El plagio, por tanto, tiene una doble dimensión: la copia literal, exacta de frases de procedencia ajena, sin citar al autor y la reproducción de ideas, aunque no se usen las mismas palabras, novedosas de terceros o propias de estos, sin indicar su procedencia, haciéndolas aparecer como creación personal. En ambos casos se trata de una apropiación que revela, de forma indudable, falta de honestidad y de respeto por el esfuerzo ajeno y desprecio a la institución universitaria.

No es plagio la reproducción de lo propio en otros trabajos, incluso aunque a veces no se indique su procedencia por ese escrúpulo a citarse a uno mismo que impone la humildad, consustancial al trabajo científico, callado y razonado. Si un autor ha elaborado una idea y la reproduce en otro trabajo posterior, de forma parcial, no plagia a nadie, ni copia a nadie. Un cómico que repite la actuación o un cantante que vuelve a cantar su canción, no plagia.

Dicho todo esto, es evidente que el plagio, más allá de sus consecuencias jurídicas, civiles, penales o administrativas disciplinarias, constituye una conducta vil en el ámbito universitario, que debe producir sus efectos inmediatos. Quien no se comporta éticamente y declara como propio lo que no es dudosamente puede ser considerado un investigador, pues nunca se sabrá, o será difícil saberlo, si lo publicado es obra personal o de tercero oculto, máxime en estos tiempos en los que es tan fácil hacerse con obras de procedencia casi exótica.

Ahora bien, dentro de esa labor de acopio de lo ajeno, que es común cuando se parte de lo existente, aunque debe indicarse el origen, hay diferencias notables entre quien toma mucho o poco, sustancial o accesorio, datos comunes, conceptos básicos o elementos novedosos que cuentan con la nota de la individualidad de su autor. El plagio será más o menos grave según lo copiado. Éticamente siempre será reprobable, aunque el reproche no sea el mismo. Jurídicamente, no tanto.
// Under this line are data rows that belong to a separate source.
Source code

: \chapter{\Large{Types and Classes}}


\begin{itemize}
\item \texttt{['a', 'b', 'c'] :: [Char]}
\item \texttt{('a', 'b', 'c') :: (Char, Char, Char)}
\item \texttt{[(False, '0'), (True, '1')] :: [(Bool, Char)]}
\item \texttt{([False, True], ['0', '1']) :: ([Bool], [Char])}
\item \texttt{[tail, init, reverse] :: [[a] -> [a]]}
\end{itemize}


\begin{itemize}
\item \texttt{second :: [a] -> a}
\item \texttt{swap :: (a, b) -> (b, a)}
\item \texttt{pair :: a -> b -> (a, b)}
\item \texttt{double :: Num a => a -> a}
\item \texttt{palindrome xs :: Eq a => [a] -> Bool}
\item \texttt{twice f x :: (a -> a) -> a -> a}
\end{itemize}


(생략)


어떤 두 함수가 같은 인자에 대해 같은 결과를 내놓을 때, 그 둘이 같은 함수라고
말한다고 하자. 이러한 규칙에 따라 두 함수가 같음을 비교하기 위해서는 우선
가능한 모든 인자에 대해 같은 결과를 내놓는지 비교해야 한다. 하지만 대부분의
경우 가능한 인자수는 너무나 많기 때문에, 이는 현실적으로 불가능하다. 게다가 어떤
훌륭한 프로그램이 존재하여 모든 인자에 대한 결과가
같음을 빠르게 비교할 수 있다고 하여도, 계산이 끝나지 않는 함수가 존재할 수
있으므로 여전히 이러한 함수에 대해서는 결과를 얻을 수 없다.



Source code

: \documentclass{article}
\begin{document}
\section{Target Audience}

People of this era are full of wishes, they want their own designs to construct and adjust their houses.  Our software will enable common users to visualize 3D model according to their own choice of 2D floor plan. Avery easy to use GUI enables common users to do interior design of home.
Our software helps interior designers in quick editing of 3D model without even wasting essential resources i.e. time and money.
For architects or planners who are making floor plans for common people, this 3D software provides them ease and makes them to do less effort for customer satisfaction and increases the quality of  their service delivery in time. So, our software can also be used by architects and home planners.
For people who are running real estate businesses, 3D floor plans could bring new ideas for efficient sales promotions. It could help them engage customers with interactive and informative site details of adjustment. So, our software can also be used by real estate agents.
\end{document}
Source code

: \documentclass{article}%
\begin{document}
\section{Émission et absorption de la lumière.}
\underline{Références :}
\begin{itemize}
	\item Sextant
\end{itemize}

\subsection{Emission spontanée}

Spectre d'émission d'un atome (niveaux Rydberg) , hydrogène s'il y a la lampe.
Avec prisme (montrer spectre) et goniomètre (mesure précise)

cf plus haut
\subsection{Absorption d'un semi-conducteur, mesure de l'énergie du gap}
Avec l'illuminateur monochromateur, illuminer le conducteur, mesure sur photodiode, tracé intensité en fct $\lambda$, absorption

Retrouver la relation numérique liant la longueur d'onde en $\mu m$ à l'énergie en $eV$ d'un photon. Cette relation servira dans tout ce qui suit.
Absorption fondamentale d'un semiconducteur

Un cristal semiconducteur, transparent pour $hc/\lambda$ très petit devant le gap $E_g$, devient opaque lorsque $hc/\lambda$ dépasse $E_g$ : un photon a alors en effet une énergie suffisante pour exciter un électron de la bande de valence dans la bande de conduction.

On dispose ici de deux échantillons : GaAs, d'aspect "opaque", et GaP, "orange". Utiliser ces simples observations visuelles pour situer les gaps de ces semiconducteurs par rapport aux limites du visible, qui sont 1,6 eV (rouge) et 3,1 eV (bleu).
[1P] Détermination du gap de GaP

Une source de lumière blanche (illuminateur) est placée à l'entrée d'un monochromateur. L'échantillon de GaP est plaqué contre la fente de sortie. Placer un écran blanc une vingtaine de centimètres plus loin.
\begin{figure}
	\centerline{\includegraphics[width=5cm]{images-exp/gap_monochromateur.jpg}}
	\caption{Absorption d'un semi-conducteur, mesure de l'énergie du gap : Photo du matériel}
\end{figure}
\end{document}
En el caso de copia de una idea de otro, se está ante un atentado a la personalidad y la creatividad de un tercero; cuando se trata de trasladar, por vagancia muchas veces, formulaciones comunes, conocidas como tales o datos objetivos, habrá copia, pero no plagio en el sentido de afectar al derecho a la propiedad intelectual. Aunque, en todo caso, un atentado a la ética universitaria, que es lo que importa, que revela falta de profesionalidad, de la mínimamente exigible en esta sagrada profesión.

Ahora bien, dicho esto, mi posición respecto de las consecuencias en el mundo de la política son las mismas que sostengo cuando hablo de efectos de posibles denuncias de presuntos acosos frente a personas a las que se quiere condenar a la pena de inhabilitación perpetua. No creo en la ética política, es un oxímoron, que tantas veces se constituye en medio para zaherir y eliminar al adversario, siendo la misma conducta leal o pecaminosa según el autor. Y no creo que el Estado deba administrar éticas, pecados y reproches morales para ordenar la entrada o permanencia en una actividad que, legalmente, solo se puede prohibir cuando el sujeto es inhabilitado judicialmente.

Nadie puede exigir más de lo que la ley impone y mucho menos los adversarios políticos o los medios de comunicación que le son desafectos y que no dudan en salvar al cercano por los mismos hechos. Hay que tener cuidado extremo con las éticas relativas y el uso selectivo de la moral. Y no se puede condenar a inhabilitación socialmente a quien no lo es legalmente. Otra cosa sería que no se votara a quien no merece confianza, pero ni los partidos, ni los medios pueden imponer penas que la ley no contempla. Más aún, debería la ley procurar evitarlo.